10.6084     regular figshare
10.25384    SAGE figshare

For sage, "collections" are bogus? can we detect these in datacite metadata?

If figshare types like:

    ris: "GEN",
    bibtex: "misc",
    citeproc: "article",
    schemaOrg: "Collection",
    resourceType: "Collection",
    resourceTypeGeneral: "Collection"

then mark as 'stub'.

"Additional file" items don't seem like "stub"; -> "component".
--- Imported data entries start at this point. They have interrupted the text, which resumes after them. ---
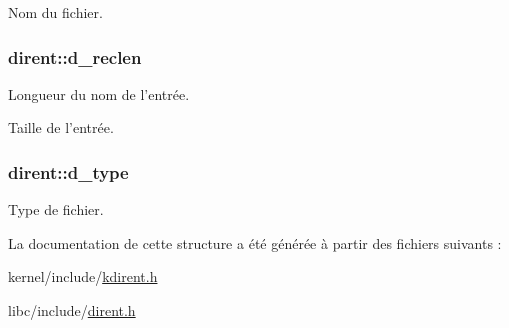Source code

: Nom du fichier. \hypertarget{structdirent_a7cc67dd4ba5a8bed7f107f249957688d}{
\subsubsection[{d\+\_\+reclen}]{ dirent\+::d\+\_\+reclen}}\label{structdirent_a7cc67dd4ba5a8bed7f107f249957688d}
Longueur du nom de l'entrée.

Taille de l'entrée. \hypertarget{structdirent_a948760e3b7f607213a19f85e7af15a32}{
\subsubsection[{d\+\_\+type}]{ dirent\+::d\+\_\+type}}\label{structdirent_a948760e3b7f607213a19f85e7af15a32}
Type de fichier. 

La documentation de cette structure a été générée à partir des fichiers suivants \+:\begin{DoxyCompactItemize}
\item 
kernel/include/\hyperlink{kdirent_8h}{kdirent.\+h}\item 
libc/include/\hyperlink{dirent_8h}{dirent.\+h}\end{DoxyCompactItemize}
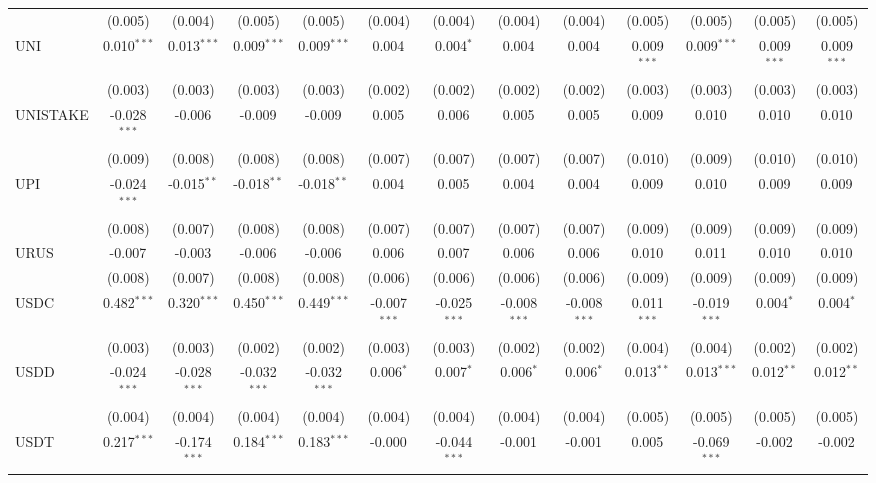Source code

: \begin{table}[!htbp]
\begin{tabular}{@{\extracolsep{5pt}}lcccccccccccc}
  & (0.005) & (0.004) & (0.005) & (0.005) & (0.004) & (0.004) & (0.004) & (0.004) & (0.005) & (0.005) & (0.005) & (0.005) \\
 UNI & 0.010$^{***}$ & 0.013$^{***}$ & 0.009$^{***}$ & 0.009$^{***}$ & 0.004$^{}$ & 0.004$^{*}$ & 0.004$^{}$ & 0.004$^{}$ & 0.009$^{***}$ & 0.009$^{***}$ & 0.009$^{***}$ & 0.009$^{***}$ \\
  & (0.003) & (0.003) & (0.003) & (0.003) & (0.002) & (0.002) & (0.002) & (0.002) & (0.003) & (0.003) & (0.003) & (0.003) \\
 UNISTAKE & -0.028$^{***}$ & -0.006$^{}$ & -0.009$^{}$ & -0.009$^{}$ & 0.005$^{}$ & 0.006$^{}$ & 0.005$^{}$ & 0.005$^{}$ & 0.009$^{}$ & 0.010$^{}$ & 0.010$^{}$ & 0.010$^{}$ \\
  & (0.009) & (0.008) & (0.008) & (0.008) & (0.007) & (0.007) & (0.007) & (0.007) & (0.010) & (0.009) & (0.010) & (0.010) \\
 UPI & -0.024$^{***}$ & -0.015$^{**}$ & -0.018$^{**}$ & -0.018$^{**}$ & 0.004$^{}$ & 0.005$^{}$ & 0.004$^{}$ & 0.004$^{}$ & 0.009$^{}$ & 0.010$^{}$ & 0.009$^{}$ & 0.009$^{}$ \\
  & (0.008) & (0.007) & (0.008) & (0.008) & (0.007) & (0.007) & (0.007) & (0.007) & (0.009) & (0.009) & (0.009) & (0.009) \\
 URUS & -0.007$^{}$ & -0.003$^{}$ & -0.006$^{}$ & -0.006$^{}$ & 0.006$^{}$ & 0.007$^{}$ & 0.006$^{}$ & 0.006$^{}$ & 0.010$^{}$ & 0.011$^{}$ & 0.010$^{}$ & 0.010$^{}$ \\
  & (0.008) & (0.007) & (0.008) & (0.008) & (0.006) & (0.006) & (0.006) & (0.006) & (0.009) & (0.009) & (0.009) & (0.009) \\
 USDC & 0.482$^{***}$ & 0.320$^{***}$ & 0.450$^{***}$ & 0.449$^{***}$ & -0.007$^{***}$ & -0.025$^{***}$ & -0.008$^{***}$ & -0.008$^{***}$ & 0.011$^{***}$ & -0.019$^{***}$ & 0.004$^{*}$ & 0.004$^{*}$ \\
  & (0.003) & (0.003) & (0.002) & (0.002) & (0.003) & (0.003) & (0.002) & (0.002) & (0.004) & (0.004) & (0.002) & (0.002) \\
 USDD & -0.024$^{***}$ & -0.028$^{***}$ & -0.032$^{***}$ & -0.032$^{***}$ & 0.006$^{*}$ & 0.007$^{*}$ & 0.006$^{*}$ & 0.006$^{*}$ & 0.013$^{**}$ & 0.013$^{***}$ & 0.012$^{**}$ & 0.012$^{**}$ \\
  & (0.004) & (0.004) & (0.004) & (0.004) & (0.004) & (0.004) & (0.004) & (0.004) & (0.005) & (0.005) & (0.005) & (0.005) \\
 USDT & 0.217$^{***}$ & -0.174$^{***}$ & 0.184$^{***}$ & 0.183$^{***}$ & -0.000$^{}$ & -0.044$^{***}$ & -0.001$^{}$ & -0.001$^{}$ & 0.005$^{}$ & -0.069$^{***}$ & -0.002$^{}$ & -0.002$^{}$ \\

\end{tabular}
\end{table}
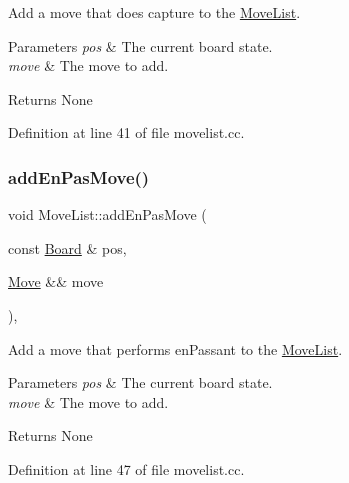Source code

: Add a move that does capture to the \mbox{\hyperlink{classMoveList}{Move\+List}}. 


\begin{DoxyParams}{Parameters}
{\em pos} & The current board state. \\
\hline
{\em move} & The move to add. \\
\hline
\end{DoxyParams}
\begin{DoxyReturn}{Returns}
None 
\end{DoxyReturn}


Definition at line 41 of file movelist.\+cc.

\mbox{\label{classMoveList_a7e381e3b0f8e9c7caf670ec470b8143d}} 
\subsubsection{\texorpdfstring{add\+En\+Pas\+Move()}{addEnPasMove()}}
{\footnotesize\ttfamily void Move\+List\+::add\+En\+Pas\+Move (\begin{DoxyParamCaption}\item[{const \mbox{\hyperlink{classBoard}{Board}} \&}]{pos,  }\item[{\mbox{\hyperlink{classMove}{Move}} \&\&}]{move }\end{DoxyParamCaption})\hspace{0.3cm}{\ttfamily [private]}, {\ttfamily [noexcept]}}



Add a move that performs en\+Passant to the \mbox{\hyperlink{classMoveList}{Move\+List}}. 


\begin{DoxyParams}{Parameters}
{\em pos} & The current board state. \\
\hline
{\em move} & The move to add. \\
\hline
\end{DoxyParams}
\begin{DoxyReturn}{Returns}
None 
\end{DoxyReturn}


Definition at line 47 of file movelist.\+cc.

\mbox{\label{classMoveList_ac3af5c03221e2b73cfd7c5a4926c7b03}} 
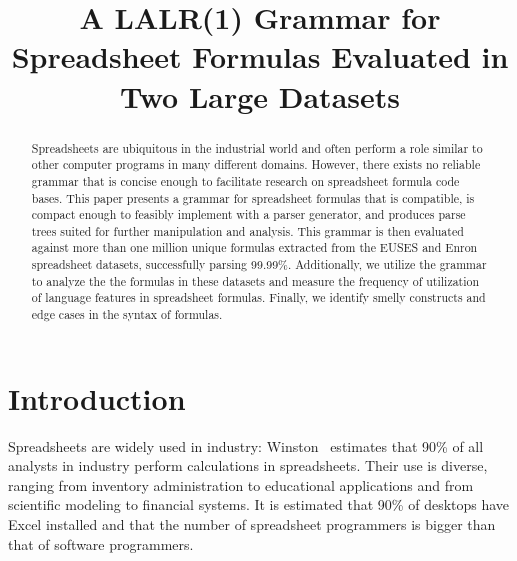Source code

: \documentclass[conference]{IEEEtran}
\begin{document}
\title{A LALR(1) Grammar for Spreadsheet Formulas Evaluated in Two Large Datasets}

\author{
}
\maketitle

\begin{abstract}
Spreadsheets are ubiquitous in the industrial world and often perform a role similar to other computer programs in many different domains.
However, there exists no reliable grammar that is concise enough to facilitate research on spreadsheet formula code bases.
This paper presents a grammar for spreadsheet formulas that is compatible, is compact enough to feasibly implement with a parser generator, and produces parse trees suited for further manipulation and analysis. 
This grammar is then evaluated against more than one million unique formulas extracted from the EUSES and Enron spreadsheet datasets, successfully parsing 99.99\%.
Additionally, we utilize the grammar to analyze the the formulas in these datasets and measure the frequency of utilization of language features in spreadsheet formulas.
Finally, we identify smelly constructs and edge cases in the syntax of formulas.
\end{abstract}

\IEEEpeerreviewmaketitle


\section{Introduction}
Spreadsheets are widely used in industry: Winston~\cite{Wins2001} estimates that 90\% of all analysts in industry perform calculations in
spreadsheets. Their use is diverse, ranging from inventory administration to educational applications and from scientific
modeling to financial systems. It is estimated that 90\% of desktops have Excel installed\cite{DBLP:conf/icse/BradleyM09} and that the number of spreadsheet programmers is bigger than that of software programmers\cite{DBLP:conf/vl/ScaffidiSM05}. 
\end{document}
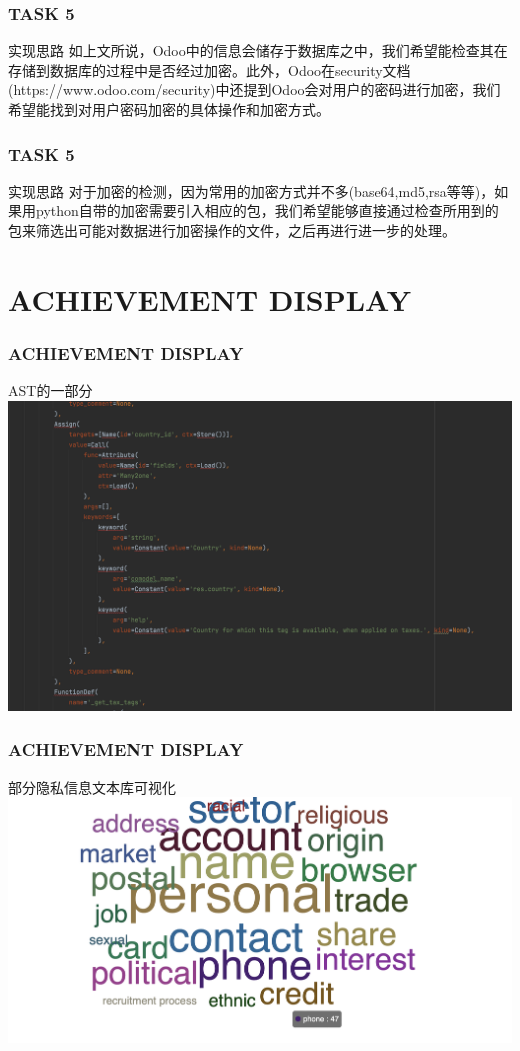 \documentclass[10pt]{ctexbeamer}
\begin{document}
    \begin{frame}
        \frametitle{TASK 5}
        \begin{block}{实现思路}
            如上文所说，Odoo中的信息会储存于数据库之中，我们希望能检查其在存储到数据库的过程中是否经过加密。此外，Odoo在security文档(https://www.odoo.com/security)中还提到Odoo会对用户的密码进行加密，我们希望能找到对用户密码加密的具体操作和加密方式。
        \end{block}
    \end{frame}

    \begin{frame}
        \frametitle{TASK 5}
        \begin{block}{实现思路}
            对于加密的检测，因为常用的加密方式并不多(base64,md5,rsa等等)，如果用python自带的加密需要引入相应的包，我们希望能够直接通过检查所用到的包来筛选出可能对数据进行加密操作的文件，之后再进行进一步的处理。
        \end{block}
    \end{frame}

    \section{ACHIEVEMENT DISPLAY}
    \begin{frame}
        \frametitle{ACHIEVEMENT DISPLAY}
    
        \begin{block}{AST的一部分}
            \includegraphics[scale=0.268]{AST.png}
        \end{block}
    \end{frame}

    \begin{frame}
        \frametitle{ACHIEVEMENT DISPLAY}
    
        \begin{block}{部分隐私信息文本库可视化}
            \includegraphics[scale=0.305]{dictionary.png}
        \end{block}
    \end{frame}
\end{document}
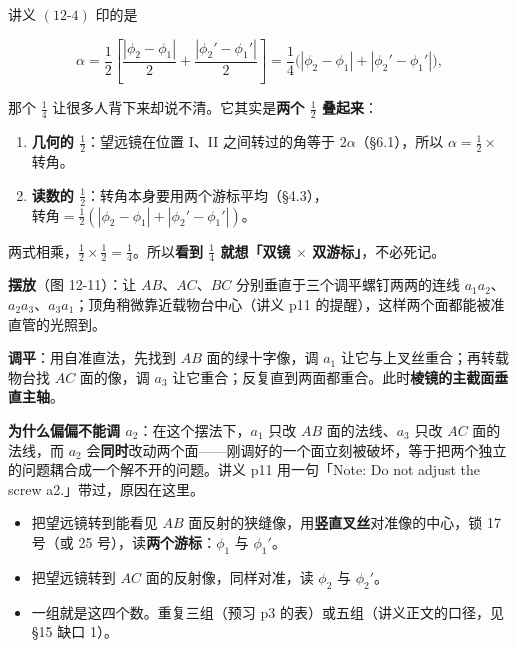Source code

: \documentclass[11pt]{ctexart}
\begin{document}

讲义 $(12\text{-}4)$ 印的是

\[
\alpha=\frac{1}{2}\left[\frac{|\phi_2-\phi_1|}{2}+\frac{|\phi_2'-\phi_1'|}{2}\right]
=\frac{1}{4}\bigl(|\phi_2-\phi_1|+|\phi_2'-\phi_1'|\bigr),
\]

那个 $\frac{1}{4}$ 让很多人背下来却说不清。它其实是\textbf{两个 $\frac{1}{2}$ 叠起来}：

\begin{enumerate}[label=\textbf{第 \arabic* 个 $\tfrac12$}]
\item \textbf{几何的 $\tfrac12$}：望远镜在位置 I、II 之间转过的角等于 $2\alpha$（§6.1），所以 $\alpha=\tfrac12\times$ 转角。
\item \textbf{读数的 $\tfrac12$}：转角本身要用两个游标平均（§4.3），$\text{转角}=\tfrac12(|{\phi_2-\phi_1}|+|{\phi_2'-\phi_1'}|)$。
\end{enumerate}

两式相乘，$\tfrac12\times\tfrac12=\tfrac14$。所以\textbf{看到 $\tfrac14$ 就想「双镜 $\times$ 双游标」}，不必死记。


\textbf{摆放}（图 12-11）：让 $AB$、$AC$、$BC$ 分别垂直于三个调平螺钉两两的连线 $a_1a_2$、$a_2a_3$、$a_3a_1$；顶角稍微靠近载物台中心（讲义 p11 的提醒），这样两个面都能被准直管的光照到。

\textbf{调平}：用自准直法，先找到 $AB$ 面的绿十字像，调 $a_1$ 让它与上叉丝重合；再转载物台找 $AC$ 面的像，调 $a_3$ 让它重合；反复直到两面都重合。此时\textbf{棱镜的主截面垂直主轴}。

\textbf{为什么偏偏不能调 $a_2$}：在这个摆法下，$a_1$ 只改 $AB$ 面的法线、$a_3$ 只改 $AC$ 面的法线，而 $a_2$ 会\textbf{同时}改动两个面——刚调好的一个面立刻被破坏，等于把两个独立的问题耦合成一个解不开的问题。讲义 p11 用一句「Note: Do not adjust the screw a2.」带过，原因在这里。


\begin{itemize}
\item 把望远镜转到能看见 $AB$ 面反射的狭缝像，用\textbf{竖直叉丝}对准像的中心，锁 17 号（或 25 号），读\textbf{两个游标}：$\phi_1$ 与 $\phi_1'$。
\item 把望远镜转到 $AC$ 面的反射像，同样对准，读 $\phi_2$ 与 $\phi_2'$。
\item 一组就是这四个数。重复三组（预习 p3 的表）或五组（讲义正文的口径，见 §15 缺口 1）。
\end{itemize}
\end{document}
title:"Figure {} from " -> component

current types are mostly: article, stub, dataset, graphic, article-journal

If DOI starts with "sage.", then publisher is "Sage" (not figshare). Container
name should be... sage.figshare.com?

set version to the version from DOI

## zenodo

doi_prefix: 10.5281

if on zenodo, and has a "Identical to" relation, then this is a pre-print. in
that case, drop container_id and set container_name to zenodo.org. *But*, there
are some journals now publishing exclusively to zenodo.org, so retain that
metadata. examples:

    "Detection of keyboard vibrations and effects on perceived piano quality"
    https://fatcat.wiki/release/mufzkdgt2nbzfha44o7p7gkrpy

    "Editing LAF: Educate, don't defend!"
    https://zenodo.org/record/2583025

version number not available in zenodo metadata

## Gitlab MR Notes

The main goal of this group of changes is to do a better job at daily ingest.

Currently we have on the order of 20k new releases added to the index every day, and about half of them get are marked as OA (either CC license or via container being in DOAJ or ROAD), and pass some filters (eg, release_type), and are selected for ingest. Of those, about half fail to crawl to fulltext, either due to blocking (gateway-timeout, cookie tests, anti-bot detection, loginwall, etc). On the other hand, we don't attempt to crawl lots of "bronze" OA, which is content that is available from the publisher website, but isn't marked explicitly OA.

Based on investigating daily crawling from the past month (will commit these notes to sandcrawler soon), I have identified some DOI prefixes that almost always fail ingest via SPNv2. I also have some patches to sandcrawler ingest to improve ability to crawl some large repositories etc.

Some of the biggest "OA but failed to crawl" are from figshare and zenodo, which register a relatively large fraction of daily OA DOIs. We want to crawl most of that content, but both of these platforms register at least DOIs for each piece of content (a "group" DOI and a "versioned" DOI), and we only need to crawl one. There were also some changes needed to release-type filtering and assignment specific to these platforms, or based on the title of entities.

This MR mixes changes to the datacite metadata import routing (including some refactors out of the main parse_record method) and behavior changes to the entity updater (which is where the code to decide about whether to send an ingest request on release creation lives). I will have a separate MR for importer metadata changes that don't impact ingest behavior.